Dataset items »
◇ ◇ ◇ ◇ ◇

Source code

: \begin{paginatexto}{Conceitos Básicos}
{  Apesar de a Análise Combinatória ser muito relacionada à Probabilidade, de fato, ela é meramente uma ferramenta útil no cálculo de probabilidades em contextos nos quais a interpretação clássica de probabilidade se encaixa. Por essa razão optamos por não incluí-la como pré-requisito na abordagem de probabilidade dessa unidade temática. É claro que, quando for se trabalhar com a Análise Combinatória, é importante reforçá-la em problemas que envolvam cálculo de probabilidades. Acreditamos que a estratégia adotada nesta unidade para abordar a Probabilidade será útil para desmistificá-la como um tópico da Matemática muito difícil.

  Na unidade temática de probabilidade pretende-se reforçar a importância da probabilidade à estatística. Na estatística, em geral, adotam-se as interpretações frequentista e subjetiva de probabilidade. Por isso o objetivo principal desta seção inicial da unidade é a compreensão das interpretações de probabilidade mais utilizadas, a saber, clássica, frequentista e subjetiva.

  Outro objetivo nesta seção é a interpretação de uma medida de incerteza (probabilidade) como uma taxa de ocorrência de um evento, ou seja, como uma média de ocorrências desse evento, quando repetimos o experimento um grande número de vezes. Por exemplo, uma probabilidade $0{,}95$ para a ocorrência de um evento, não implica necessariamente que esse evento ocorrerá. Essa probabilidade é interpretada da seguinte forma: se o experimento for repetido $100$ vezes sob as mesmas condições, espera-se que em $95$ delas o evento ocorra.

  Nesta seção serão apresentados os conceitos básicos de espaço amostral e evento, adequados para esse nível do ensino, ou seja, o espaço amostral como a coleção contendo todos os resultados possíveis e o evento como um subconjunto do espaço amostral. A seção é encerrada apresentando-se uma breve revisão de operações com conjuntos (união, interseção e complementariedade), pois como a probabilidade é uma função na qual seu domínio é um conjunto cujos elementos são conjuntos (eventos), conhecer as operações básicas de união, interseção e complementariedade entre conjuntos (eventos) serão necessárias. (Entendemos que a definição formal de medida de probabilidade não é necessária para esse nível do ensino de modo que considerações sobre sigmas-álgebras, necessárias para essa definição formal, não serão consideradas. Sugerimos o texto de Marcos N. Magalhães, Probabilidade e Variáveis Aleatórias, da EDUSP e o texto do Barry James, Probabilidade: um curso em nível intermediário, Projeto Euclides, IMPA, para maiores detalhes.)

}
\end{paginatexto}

◇ ◇ ◇ ◇ ◇

To do »
Each record shown above is to be given again exactly.

Response to the task »
Source code

: \begin{paginatexto}{Conceitos Básicos}
{  Apesar de a Análise Combinatória ser muito relacionada à Probabilidade, de fato, ela é meramente uma ferramenta útil no cálculo de probabilidades em contextos nos quais a interpretação clássica de probabilidade se encaixa. Por essa razão optamos por não incluí-la como pré-requisito na abordagem de probabilidade dessa unidade temática. É claro que, quando for se trabalhar com a Análise Combinatória, é importante reforçá-la em problemas que envolvam cálculo de probabilidades. Acreditamos que a estratégia adotada nesta unidade para abordar a Probabilidade será útil para desmistificá-la como um tópico da Matemática muito difícil.

  Na unidade temática de probabilidade pretende-se reforçar a importância da probabilidade à estatística. Na estatística, em geral, adotam-se as interpretações frequentista e subjetiva de probabilidade. Por isso o objetivo principal desta seção inicial da unidade é a compreensão das interpretações de probabilidade mais utilizadas, a saber, clássica, frequentista e subjetiva.

  Outro objetivo nesta seção é a interpretação de uma medida de incerteza (probabilidade) como uma taxa de ocorrência de um evento, ou seja, como uma média de ocorrências desse evento, quando repetimos o experimento um grande número de vezes. Por exemplo, uma probabilidade $0{,}95$ para a ocorrência de um evento, não implica necessariamente que esse evento ocorrerá. Essa probabilidade é interpretada da seguinte forma: se o experimento for repetido $100$ vezes sob as mesmas condições, espera-se que em $95$ delas o evento ocorra.

  Nesta seção serão apresentados os conceitos básicos de espaço amostral e evento, adequados para esse nível do ensino, ou seja, o espaço amostral como a coleção contendo todos os resultados possíveis e o evento como um subconjunto do espaço amostral. A seção é encerrada apresentando-se uma breve revisão de operações com conjuntos (união, interseção e complementariedade), pois como a probabilidade é uma função na qual seu domínio é um conjunto cujos elementos são conjuntos (eventos), conhecer as operações básicas de união, interseção e complementariedade entre conjuntos (eventos) serão necessárias. (Entendemos que a definição formal de medida de probabilidade não é necessária para esse nível do ensino de modo que considerações sobre sigmas-álgebras, necessárias para essa definição formal, não serão consideradas. Sugerimos o texto de Marcos N. Magalhães, Probabilidade e Variáveis Aleatórias, da EDUSP e o texto do Barry James, Probabilidade: um curso em nível intermediário, Projeto Euclides, IMPA, para maiores detalhes.)

}
\end{paginatexto}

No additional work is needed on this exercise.